__Data for the task__
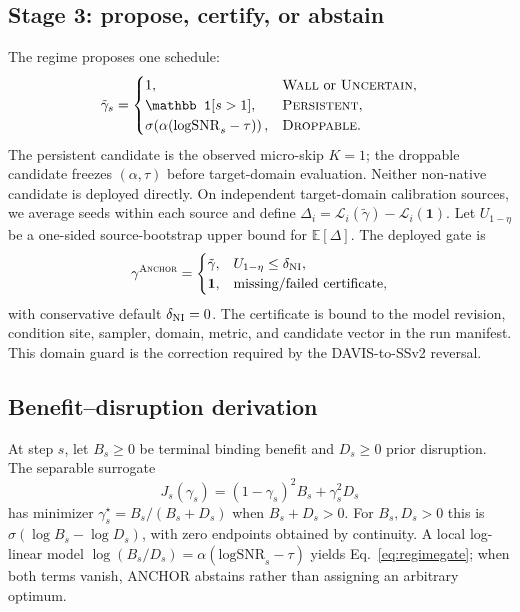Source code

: \documentclass[letterpaper]{article}
\newcommand{\method}{\textsc{Anchor}}
\newcommand{\lsnr}{\mathrm{logSNR}}
\begin{document}
\subsection{Stage 3: propose, certify, or abstain}
The regime proposes one schedule:
\begin{equation}
\tilde\gamma_s=\begin{cases}
1, & \textsc{Wall}\text{ or }\textsc{Uncertain},\\
\mathbb 1[s>1], & \textsc{Persistent},\\
\sigma\!\left(\alpha(\lsnr_s-\tau)\right), & \textsc{Droppable}.
\end{cases}
\label{eq:regimegate}
\end{equation}
The persistent candidate is the observed micro-skip $K{=}1$; the droppable
candidate freezes $(\alpha,\tau)$ before target-domain evaluation. Neither
non-native candidate is deployed directly. On independent target-domain
calibration sources, we average seeds within each source and define
$\Delta_i=\mathcal L_i(\tilde\gamma)-\mathcal L_i(\mathbf1)$. Let
$U_{1-\eta}$ be a one-sided source-bootstrap upper bound for
$\mathbb E[\Delta]$. The deployed gate is
\begin{equation}
\gamma^{\method}=\begin{cases}
\tilde\gamma, & U_{1-\eta}\le\delta_{\rm NI},\\
\mathbf1, & \text{missing/failed certificate},
\end{cases}
\label{eq:guard}
\end{equation}
with conservative default $\delta_{\rm NI}=0$. The certificate is bound to
the model revision, condition site, sampler, domain, metric, and candidate
vector in the run manifest. This domain guard is the correction required by
the DAVIS-to-SSv2 reversal.

\subsection{Benefit--disruption derivation}
At step $s$, let $B_s\ge0$ be terminal binding benefit and $D_s\ge0$ prior
disruption. The separable surrogate
\begin{equation}
J_s(\gamma_s)=(1-\gamma_s)^2B_s+\gamma_s^2D_s
\label{eq:tradeoff}
\end{equation}
has minimizer
$\gamma_s^\star=B_s/(B_s+D_s)$ when $B_s+D_s>0$. For $B_s,D_s>0$ this is
$\sigma(\log B_s-\log D_s)$, with zero endpoints obtained by continuity.
A local log-linear model
$\log(B_s/D_s)=\alpha(\lsnr_s-\tau)$ yields
Eq.~\eqref{eq:regimegate}; when both terms vanish, ANCHOR abstains rather
than assigning an arbitrary optimum.
\end{document}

__Exercise brief__
Keep both end lines and retype everything in the records above from the line containing "upper bound for" through the line containing "A local log-linear model", exactly, with nothing else.

__Solution to this task__
$U_{1-\eta}$ be a one-sided source-bootstrap upper bound for
$\mathbb E[\Delta]$. The deployed gate is
\begin{equation}
\gamma^{\method}=\begin{cases}
\tilde\gamma, & U_{1-\eta}\le\delta_{\rm NI},\\
\mathbf1, & \text{missing/failed certificate},
\end{cases}
\label{eq:guard}
\end{equation}
with conservative default $\delta_{\rm NI}=0$. The certificate is bound to
the model revision, condition site, sampler, domain, metric, and candidate
vector in the run manifest. This domain guard is the correction required by
the DAVIS-to-SSv2 reversal.

\subsection{Benefit--disruption derivation}
At step $s$, let $B_s\ge0$ be terminal binding benefit and $D_s\ge0$ prior
disruption. The separable surrogate
\begin{equation}
J_s(\gamma_s)=(1-\gamma_s)^2B_s+\gamma_s^2D_s
\label{eq:tradeoff}
\end{equation}
has minimizer
$\gamma_s^\star=B_s/(B_s+D_s)$ when $B_s+D_s>0$. For $B_s,D_s>0$ this is
$\sigma(\log B_s-\log D_s)$, with zero endpoints obtained by continuity.
A local log-linear model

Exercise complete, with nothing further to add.